From the entries below, tally the lines with "design" in them and reply with that figure only.

# Material for the task
<<<<

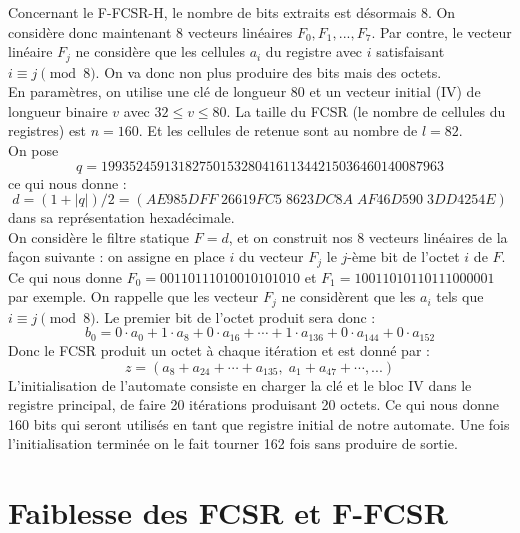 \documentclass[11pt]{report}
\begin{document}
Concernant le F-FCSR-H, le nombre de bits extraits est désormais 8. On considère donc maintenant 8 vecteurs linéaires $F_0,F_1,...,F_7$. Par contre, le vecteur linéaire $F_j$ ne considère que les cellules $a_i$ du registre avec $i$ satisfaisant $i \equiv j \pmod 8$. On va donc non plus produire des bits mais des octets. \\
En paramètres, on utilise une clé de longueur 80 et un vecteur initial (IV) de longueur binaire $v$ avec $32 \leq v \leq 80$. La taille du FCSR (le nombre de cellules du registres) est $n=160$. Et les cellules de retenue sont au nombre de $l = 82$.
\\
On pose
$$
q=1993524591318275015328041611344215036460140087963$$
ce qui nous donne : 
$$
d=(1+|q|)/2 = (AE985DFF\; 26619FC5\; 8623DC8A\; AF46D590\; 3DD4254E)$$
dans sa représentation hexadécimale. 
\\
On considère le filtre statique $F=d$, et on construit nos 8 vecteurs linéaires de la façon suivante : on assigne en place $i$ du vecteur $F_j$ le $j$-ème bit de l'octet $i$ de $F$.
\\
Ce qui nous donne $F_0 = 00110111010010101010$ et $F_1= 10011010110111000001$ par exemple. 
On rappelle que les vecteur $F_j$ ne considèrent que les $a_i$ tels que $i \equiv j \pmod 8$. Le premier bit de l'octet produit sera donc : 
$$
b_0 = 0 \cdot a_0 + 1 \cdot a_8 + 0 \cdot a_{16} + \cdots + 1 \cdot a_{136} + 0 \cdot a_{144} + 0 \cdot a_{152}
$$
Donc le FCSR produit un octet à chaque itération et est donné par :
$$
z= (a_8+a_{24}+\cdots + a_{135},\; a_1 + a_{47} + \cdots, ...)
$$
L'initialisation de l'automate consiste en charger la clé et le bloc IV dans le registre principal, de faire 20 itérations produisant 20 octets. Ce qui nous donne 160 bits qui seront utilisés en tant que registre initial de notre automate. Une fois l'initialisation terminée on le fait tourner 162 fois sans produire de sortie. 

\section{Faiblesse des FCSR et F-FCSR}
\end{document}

>>>>
<<<<

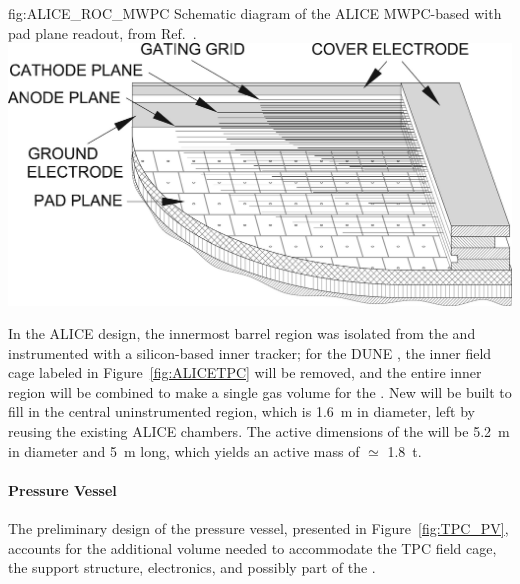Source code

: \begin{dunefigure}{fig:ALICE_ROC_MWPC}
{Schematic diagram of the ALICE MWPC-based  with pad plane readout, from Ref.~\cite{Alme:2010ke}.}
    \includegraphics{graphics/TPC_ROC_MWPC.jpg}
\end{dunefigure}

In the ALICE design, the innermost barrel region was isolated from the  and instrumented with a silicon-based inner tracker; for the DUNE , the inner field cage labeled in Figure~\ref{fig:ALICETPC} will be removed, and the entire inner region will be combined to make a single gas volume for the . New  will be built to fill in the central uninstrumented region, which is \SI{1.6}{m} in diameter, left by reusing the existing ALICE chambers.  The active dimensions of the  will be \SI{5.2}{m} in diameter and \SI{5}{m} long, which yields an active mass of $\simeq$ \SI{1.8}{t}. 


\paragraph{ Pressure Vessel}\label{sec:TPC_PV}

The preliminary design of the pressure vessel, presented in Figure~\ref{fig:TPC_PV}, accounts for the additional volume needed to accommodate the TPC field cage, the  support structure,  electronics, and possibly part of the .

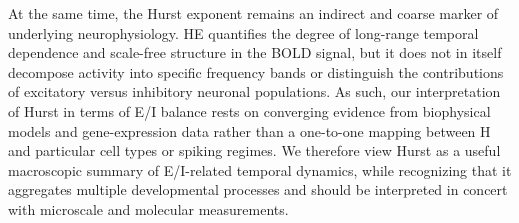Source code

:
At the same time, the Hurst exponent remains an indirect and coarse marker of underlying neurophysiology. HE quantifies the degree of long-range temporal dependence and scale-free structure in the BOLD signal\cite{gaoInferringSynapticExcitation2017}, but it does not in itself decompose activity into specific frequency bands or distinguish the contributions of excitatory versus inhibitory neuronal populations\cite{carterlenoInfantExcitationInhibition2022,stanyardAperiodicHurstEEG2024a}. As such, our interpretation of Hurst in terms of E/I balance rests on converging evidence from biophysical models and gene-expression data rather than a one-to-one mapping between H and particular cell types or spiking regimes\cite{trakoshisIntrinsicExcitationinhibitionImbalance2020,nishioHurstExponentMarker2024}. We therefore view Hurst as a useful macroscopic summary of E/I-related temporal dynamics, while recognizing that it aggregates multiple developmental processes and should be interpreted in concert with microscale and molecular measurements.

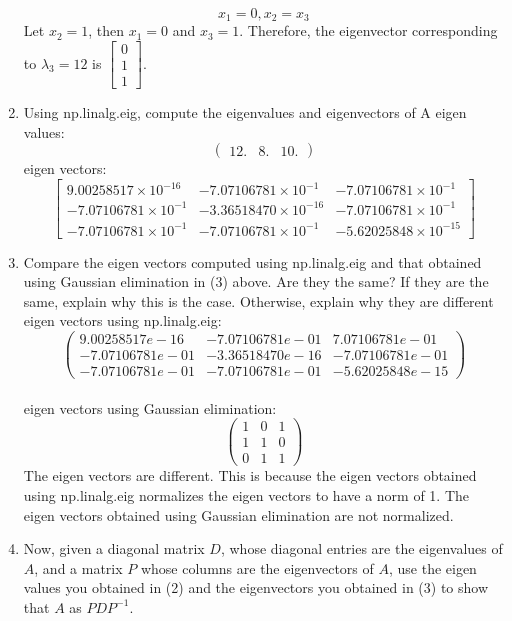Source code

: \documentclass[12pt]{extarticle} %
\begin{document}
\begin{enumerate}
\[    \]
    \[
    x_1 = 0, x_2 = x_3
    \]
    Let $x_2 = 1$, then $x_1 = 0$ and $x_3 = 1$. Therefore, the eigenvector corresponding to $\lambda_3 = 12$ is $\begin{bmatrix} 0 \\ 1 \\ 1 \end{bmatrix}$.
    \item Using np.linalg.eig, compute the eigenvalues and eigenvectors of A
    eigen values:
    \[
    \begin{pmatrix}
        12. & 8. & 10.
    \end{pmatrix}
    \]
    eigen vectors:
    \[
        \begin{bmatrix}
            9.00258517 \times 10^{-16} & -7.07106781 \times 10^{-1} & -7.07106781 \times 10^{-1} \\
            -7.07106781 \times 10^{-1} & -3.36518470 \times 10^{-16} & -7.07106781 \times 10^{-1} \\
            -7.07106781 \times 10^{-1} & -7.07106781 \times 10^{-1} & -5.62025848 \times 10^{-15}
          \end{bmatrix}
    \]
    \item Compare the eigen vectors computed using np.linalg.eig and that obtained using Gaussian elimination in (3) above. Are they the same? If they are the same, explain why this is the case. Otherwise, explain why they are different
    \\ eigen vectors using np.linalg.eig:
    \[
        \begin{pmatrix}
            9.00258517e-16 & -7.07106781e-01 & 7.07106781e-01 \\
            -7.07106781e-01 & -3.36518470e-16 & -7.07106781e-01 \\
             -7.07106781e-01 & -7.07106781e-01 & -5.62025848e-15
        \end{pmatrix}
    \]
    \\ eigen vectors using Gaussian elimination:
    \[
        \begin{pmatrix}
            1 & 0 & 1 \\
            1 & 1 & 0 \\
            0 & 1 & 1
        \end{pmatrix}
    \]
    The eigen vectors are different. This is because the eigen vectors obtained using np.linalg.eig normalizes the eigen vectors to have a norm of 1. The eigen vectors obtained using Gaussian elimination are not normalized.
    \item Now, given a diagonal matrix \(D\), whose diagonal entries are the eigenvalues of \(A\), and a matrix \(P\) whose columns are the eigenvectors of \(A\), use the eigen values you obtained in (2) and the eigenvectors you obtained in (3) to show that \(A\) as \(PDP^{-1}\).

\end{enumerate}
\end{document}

>>>>

# Problem solution
2